[Esip-documentation] ACDD comments

John Graybeal via Esip-documentation esip-documentation at lists.esipfed.org
Fri Sep 19 13:23:14 EDT 2014


Good input!  I lied about something -- we didn't really discuss these comments today, because a lot of ACDD topics and discussion came up. We will be creating a Google spreadsheet shortly that will let us follow the status of each of these comments, as well as a number of others, and try to resolve them by an adjudication meeting in 2 weeks. So the input was timely and will be actively resolved. (Read: I'll be pestering you more soon. :->)

See other comments in-line. Thanks for continuing the engagements/discussion, it's very helpful.

By the way, I hope you don't mind that I'm copying to the list -- obviously the group will end up discussing/approving approaches.

John

On Sep 18, 2014, at 11:50, Bob Simons - NOAA Federal <bob.simons at noaa.gov> wrote:

> Thank you very much for considering my comments. Some follow-ups are below...
> 
> On 2014-09-18 10:59 AM, John Graybeal wrote:
>> As the person most involved in several of these, I guess I will respond as best I can. 
>> 
>> On Sep 18, 2014, at 09:26, Bob Simons - NOAA Federal <bob.simons at noaa.gov> wrote:
>> 
>>> I have given up trying to keep up with all of the debate regarding ACDD in the ESIP documentation cluster and trying to figure out the new system for proposing changes. But I see several big problems in the currently proposed ACDD 2.0. Can you please deal with these comments before ratification of 2.0? Thank you.
>>> 
>>> * All of the date format references just say "Use ISO 8601 date format" and point to http://en.wikipedia.org/wiki/ISO_8601,
>>> but the original ISO 8601 actually presents a large range of possible formats, including these date formats: YYYY-MM-DD, YYYYMMDD, YYYY-WWW,  YYYY-WWW-D, YYYYWWWD, YYYY-DDD, YYYYDDD, and even variants with YY instead of YYYY.  I think it is better to specify just the most common format: "ISO 8601:2004 'extended' format date time in the form YYYY-MM-DDThh:mm:ss<zone> (although ss, mm, and hh can be omitted, and <zone> can be Z, ±hh:mm, ±hh, or omitted for dates without times)".
>> 
>> On many standards this questions has been argued, my impression is that smaller activities choose the narrower approach you recommend. Larger activities choose the broader, on the principal that libraries are now widely available that address all the formats, and there are functional advantages to supporting them on some projects. I strongly prefer supporting all formats. We could check ISO compatibility, which I think would be a good test.
> Saying "ISO 8601" is ambiguous and probably misleading. The initial version and the 2nd version (8601:2000) were superseded by the 3rd version (8601:2004), which sought to simplify the previous versions and remove some of the formats which they later realized were a bad idea (like 2 digit years). Okay, you are unwilling to limit the formats as much as I would prefer. But in ACDD, please at least specify ISO 8601:2004.   And please at least give a preference for the "extended" format (YYYY-MM-DDThh:mm:ss<zone>, which includes the shortened variants), because, as the 8601:2004 standard says, "The basic format should be avoided in plain text."

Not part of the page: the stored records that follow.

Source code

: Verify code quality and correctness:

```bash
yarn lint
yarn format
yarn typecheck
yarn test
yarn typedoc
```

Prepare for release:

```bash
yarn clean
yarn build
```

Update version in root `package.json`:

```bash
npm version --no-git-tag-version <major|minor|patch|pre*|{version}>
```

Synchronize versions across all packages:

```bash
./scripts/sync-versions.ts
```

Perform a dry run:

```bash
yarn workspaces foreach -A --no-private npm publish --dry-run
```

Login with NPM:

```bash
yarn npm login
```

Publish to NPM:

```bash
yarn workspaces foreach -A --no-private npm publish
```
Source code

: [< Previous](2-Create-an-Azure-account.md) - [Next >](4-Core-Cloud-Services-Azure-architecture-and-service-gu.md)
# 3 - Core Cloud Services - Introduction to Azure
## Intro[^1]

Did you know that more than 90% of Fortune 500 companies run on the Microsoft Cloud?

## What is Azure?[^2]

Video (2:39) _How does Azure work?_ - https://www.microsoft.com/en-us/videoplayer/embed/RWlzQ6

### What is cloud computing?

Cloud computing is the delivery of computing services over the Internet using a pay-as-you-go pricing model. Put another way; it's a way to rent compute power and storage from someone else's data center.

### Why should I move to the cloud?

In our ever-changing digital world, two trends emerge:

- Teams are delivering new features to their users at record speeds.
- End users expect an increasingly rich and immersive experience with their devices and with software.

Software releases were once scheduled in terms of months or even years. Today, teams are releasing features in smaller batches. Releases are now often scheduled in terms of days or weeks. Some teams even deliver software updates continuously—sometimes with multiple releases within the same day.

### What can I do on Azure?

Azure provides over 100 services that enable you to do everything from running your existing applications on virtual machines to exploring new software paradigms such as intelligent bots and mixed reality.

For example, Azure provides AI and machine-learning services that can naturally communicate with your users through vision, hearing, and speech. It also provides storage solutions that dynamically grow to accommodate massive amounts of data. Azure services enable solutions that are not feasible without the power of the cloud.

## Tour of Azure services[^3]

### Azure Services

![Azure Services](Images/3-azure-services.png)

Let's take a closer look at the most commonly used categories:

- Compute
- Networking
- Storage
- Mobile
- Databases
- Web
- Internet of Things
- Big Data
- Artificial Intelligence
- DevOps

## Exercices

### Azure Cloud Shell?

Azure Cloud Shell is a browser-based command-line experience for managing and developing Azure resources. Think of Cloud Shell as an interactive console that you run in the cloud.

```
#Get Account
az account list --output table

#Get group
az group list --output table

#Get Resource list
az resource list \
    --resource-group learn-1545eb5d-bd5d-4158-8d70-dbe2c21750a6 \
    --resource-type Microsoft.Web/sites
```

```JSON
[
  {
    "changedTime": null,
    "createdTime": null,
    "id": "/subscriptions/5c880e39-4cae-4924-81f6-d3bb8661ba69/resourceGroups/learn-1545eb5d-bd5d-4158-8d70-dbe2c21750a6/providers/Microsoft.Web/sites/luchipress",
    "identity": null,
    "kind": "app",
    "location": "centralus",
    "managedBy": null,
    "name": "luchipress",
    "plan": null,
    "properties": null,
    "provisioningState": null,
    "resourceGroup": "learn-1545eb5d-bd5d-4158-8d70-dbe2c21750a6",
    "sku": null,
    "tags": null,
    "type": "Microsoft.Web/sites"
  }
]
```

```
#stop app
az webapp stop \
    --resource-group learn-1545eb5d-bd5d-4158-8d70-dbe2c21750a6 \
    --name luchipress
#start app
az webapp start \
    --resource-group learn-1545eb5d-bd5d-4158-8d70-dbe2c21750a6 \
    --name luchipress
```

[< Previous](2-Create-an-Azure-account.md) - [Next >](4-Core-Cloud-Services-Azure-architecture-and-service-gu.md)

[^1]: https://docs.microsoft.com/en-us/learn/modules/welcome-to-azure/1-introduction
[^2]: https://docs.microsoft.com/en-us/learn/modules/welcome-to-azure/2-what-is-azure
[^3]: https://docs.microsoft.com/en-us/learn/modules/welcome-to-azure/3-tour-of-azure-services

That sounds perfect. (Well, it seems that way to *me*.) Thanks for the clarifications. 

>> * The summary is now recommended to include the geospatial coverage of the data, and the temporal coverage of the data. But "Maintenance of Metadata" acknowledges the importance of software tool revising the metadata, notably the geospatiotemporal attributes when the dataset is modified. It is reasonable/possible for software tools to maintain e.g., geospatial_lon_min and max, but it is not reasonable to expect software tools to maintain the same values that occur within plaintext in the summary. Please remove the green sentence above.
>> 
>> This was extensively discussed on multiple threads, and Maintenance of Metadata was the result. The plurality seem to favor leaving the green in, and I don't know of anyone other than yourself still requesting it be removed.
> Great. That doesn't mean I'm wrong. I (as the author of ERDDAP) am certainly one of very few software tool makers on this list. 
> As a human, I would love to have geospatial coverage and temporal coverage in the summary, but it is NOT POSSIBLE for software tools to update this information because it is free text. 
> It isn't maintainable metadata.

I think we need to listen very closely to what the software tool makers say -- that is a fundamental need for acceptance of the standard.  You and I agree that you can't maintain this metadata by analyzing and modifying free text -- beyond that can I talk to you off-line so we can clarify technical details?  I think we might find agreement relatively soon....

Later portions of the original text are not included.